1 Introduction
For some time now, zbMATH Open has been offering its services in various formats and through different media. Biweekly printed volumes for long decades in the past, distribution via CD-ROMs and DVDs, and the now standard (and only) access option as an online service, have been incarnations of the service over the years. Typography and design have changed many times in the printed volumes as well as the online version. Furthermore, the online version has offered new ways of distributing the data for specific purposes. The contents of zbMATH Open are available in HTML, BibTeX, and PDF form, as well as via an XML-based OAI-PMH API (more on these three-letter acronyms below). In 2023 a new option was added, a so-called REST API, which makes the data available in a machine-readable fashion, for automated use by researchers. We will outline the features of this new API and describe new use cases made possible by this new way of accessing zbMATH Open.
2 Why do we need APIs?
API is an acronym for “application programming interface.” It denotes any part of a software system that makes it accessible through programs and machines, as opposed to human users, and is an important part of technology for software developers. The “interface” component of an API is a system that allows two or more software programs to interact and understand each other without communication problems. One could think of it as a sort of intermediary that helps software programs share information with each other.

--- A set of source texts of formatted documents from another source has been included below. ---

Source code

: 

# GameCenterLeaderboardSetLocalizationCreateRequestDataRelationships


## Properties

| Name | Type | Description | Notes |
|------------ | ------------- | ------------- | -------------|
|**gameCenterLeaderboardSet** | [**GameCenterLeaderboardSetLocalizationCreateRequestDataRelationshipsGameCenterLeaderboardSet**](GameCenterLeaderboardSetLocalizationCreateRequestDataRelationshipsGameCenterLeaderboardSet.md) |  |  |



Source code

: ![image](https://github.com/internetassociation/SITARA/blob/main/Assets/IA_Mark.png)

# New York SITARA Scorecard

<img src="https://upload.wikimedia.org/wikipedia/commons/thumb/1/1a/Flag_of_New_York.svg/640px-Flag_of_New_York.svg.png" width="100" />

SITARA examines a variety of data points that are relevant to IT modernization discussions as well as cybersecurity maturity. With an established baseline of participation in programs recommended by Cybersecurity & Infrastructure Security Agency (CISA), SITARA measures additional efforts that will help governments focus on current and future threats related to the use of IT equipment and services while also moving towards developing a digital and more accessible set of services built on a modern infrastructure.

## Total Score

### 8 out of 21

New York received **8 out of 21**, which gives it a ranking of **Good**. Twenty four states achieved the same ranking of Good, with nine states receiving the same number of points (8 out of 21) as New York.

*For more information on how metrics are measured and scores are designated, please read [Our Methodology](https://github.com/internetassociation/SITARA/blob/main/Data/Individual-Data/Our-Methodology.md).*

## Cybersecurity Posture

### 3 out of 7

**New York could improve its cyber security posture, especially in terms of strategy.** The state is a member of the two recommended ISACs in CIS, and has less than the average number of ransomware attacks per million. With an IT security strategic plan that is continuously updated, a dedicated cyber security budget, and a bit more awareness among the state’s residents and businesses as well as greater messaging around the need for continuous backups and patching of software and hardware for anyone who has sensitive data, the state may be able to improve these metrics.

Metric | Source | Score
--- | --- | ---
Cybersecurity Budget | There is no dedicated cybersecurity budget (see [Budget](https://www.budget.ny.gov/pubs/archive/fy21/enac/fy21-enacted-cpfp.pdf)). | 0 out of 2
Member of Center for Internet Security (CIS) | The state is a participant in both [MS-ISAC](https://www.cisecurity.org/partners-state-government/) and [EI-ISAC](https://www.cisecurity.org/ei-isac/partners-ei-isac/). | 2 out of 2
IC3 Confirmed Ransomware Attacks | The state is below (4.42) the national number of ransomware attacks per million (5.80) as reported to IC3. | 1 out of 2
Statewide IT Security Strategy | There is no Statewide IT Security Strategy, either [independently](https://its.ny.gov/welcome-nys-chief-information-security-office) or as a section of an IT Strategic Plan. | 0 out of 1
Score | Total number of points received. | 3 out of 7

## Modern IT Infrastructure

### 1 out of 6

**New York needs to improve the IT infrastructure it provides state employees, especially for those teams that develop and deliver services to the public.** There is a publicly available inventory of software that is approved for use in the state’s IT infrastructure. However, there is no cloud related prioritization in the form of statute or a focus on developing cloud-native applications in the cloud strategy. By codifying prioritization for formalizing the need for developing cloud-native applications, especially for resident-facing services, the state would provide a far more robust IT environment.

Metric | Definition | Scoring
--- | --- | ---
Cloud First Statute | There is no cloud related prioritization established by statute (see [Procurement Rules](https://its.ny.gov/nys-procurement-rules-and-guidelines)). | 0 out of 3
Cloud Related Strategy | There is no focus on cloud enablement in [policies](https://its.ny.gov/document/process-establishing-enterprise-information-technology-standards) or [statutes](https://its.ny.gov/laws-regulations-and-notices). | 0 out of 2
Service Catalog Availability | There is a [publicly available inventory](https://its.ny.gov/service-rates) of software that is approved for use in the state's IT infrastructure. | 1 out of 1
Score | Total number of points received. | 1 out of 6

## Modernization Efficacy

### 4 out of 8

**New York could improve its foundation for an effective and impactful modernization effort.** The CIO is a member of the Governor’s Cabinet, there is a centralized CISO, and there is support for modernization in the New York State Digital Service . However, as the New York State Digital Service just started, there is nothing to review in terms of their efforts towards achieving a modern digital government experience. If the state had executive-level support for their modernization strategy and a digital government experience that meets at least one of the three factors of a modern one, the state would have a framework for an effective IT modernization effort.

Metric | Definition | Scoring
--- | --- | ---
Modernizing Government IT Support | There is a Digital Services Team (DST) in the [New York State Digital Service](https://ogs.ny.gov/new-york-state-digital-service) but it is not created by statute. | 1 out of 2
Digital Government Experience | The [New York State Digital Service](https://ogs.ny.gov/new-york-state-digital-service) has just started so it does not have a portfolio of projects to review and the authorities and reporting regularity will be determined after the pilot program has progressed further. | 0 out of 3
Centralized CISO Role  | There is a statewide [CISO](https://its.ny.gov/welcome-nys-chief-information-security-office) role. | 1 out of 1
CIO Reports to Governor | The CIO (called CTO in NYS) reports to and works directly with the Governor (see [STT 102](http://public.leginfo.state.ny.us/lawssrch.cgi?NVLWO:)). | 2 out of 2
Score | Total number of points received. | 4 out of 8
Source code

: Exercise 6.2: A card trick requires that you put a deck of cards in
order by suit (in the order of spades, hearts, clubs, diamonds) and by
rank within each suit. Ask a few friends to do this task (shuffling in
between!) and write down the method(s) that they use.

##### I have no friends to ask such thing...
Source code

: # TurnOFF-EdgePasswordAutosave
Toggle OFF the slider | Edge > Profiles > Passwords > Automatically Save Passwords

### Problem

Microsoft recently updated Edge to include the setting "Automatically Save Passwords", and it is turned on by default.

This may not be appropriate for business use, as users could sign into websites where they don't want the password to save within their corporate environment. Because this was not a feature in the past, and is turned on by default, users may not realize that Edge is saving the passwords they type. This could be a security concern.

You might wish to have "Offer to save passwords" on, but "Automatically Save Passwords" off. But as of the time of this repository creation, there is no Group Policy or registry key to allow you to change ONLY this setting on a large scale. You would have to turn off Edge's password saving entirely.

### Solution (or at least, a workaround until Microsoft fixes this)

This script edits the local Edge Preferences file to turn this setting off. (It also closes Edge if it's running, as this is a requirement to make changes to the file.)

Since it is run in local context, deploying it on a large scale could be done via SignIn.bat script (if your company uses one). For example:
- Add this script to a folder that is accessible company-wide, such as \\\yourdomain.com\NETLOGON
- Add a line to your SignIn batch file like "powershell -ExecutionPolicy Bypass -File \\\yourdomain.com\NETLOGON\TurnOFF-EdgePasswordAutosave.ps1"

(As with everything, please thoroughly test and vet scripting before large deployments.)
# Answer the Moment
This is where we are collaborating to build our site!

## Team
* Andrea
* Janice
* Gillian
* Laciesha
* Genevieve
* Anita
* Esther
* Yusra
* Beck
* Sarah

Creating an API establishes a common language for wildly divergent systems to communicate to each other. Instead of having to learn each other’s specifications, both entities can interact in a common format, which can also be used by any other application or service. The so-called OpenAPI Specification defines a standard, language-agnostic interface to HTTP APIs. This allows both humans and computers to discover and understand the capabilities of the service without access to source code. The user can understand and interact with the remote service with a minimal amount of implementation effort. An OpenAPI definition can then be used by documentation generation tools to display the API, code generation tools to generate servers and clients in various programming languages, testing tools, and many other use cases. This provides advantages for users and data providers alike, granting access in a machine-readable, automatable way for interested partners, e.g., research groups.
3 The OAI-PMH API of zbMATH Open
In 2002, an informal organisation of providers of repository services called the “Open Archives Initiative,” or “OAI” for short, created a common protocol that allowed users to automatically harvest metadata from such a service in a unified way using programmatic tools. Unsurprisingly, this was called the “Protocol for Metadata Harvesting,” or “PMH.” It is supported by numerous providers of scientific or other databases. In mathematics, of course, by far the largest of them is the arXiv. In September 2020, zbMATH Open started to support this protocol as well.1Available at oai.zbmath.org. For further information, see [2 M. Schubotz and O. Teschke, zbMATH Open: Towards standardized machine interfaces to expose bibliographic metadata. Eur. Math. Soc. Mag. 119, 50–53 (2021) ].
The obvious advantages of using such a common protocol are that it is well established, easy to implement, and has a substantial positive impact on working mathematicians. Aggregators, archives, and bibliometric researchers commonly use the OAI-PMH, and there are ready-made client libraries available in every major programming language. Furthermore, this protocol is well suited for harvesting the entire open collection of zbMATH Open document data.2The data made available through the OAI-PMH API is provided under a CC-BY-SA 4.0 license, as are all other data offers by zbMATH Open made through APIs. Legal constraints by publishers that are outside the control of zbMATH Open are currently restricting the amount of data that can be distributed through APIs. Moreover, it is possible to restrict the harvesting process to well-defined subsets, and to only consume updates since the last download, obliterating the need to download all the data every time.
4 Why do we need another API?
Although the OAI-PMH API has numerous advantages – not least among them its widespread adoption – it also has various shortcomings:
The standard format supports only a very limited set of metadata (although additional formats can be defined).
It is XML-based only.
It only supports filtering by time and by subset.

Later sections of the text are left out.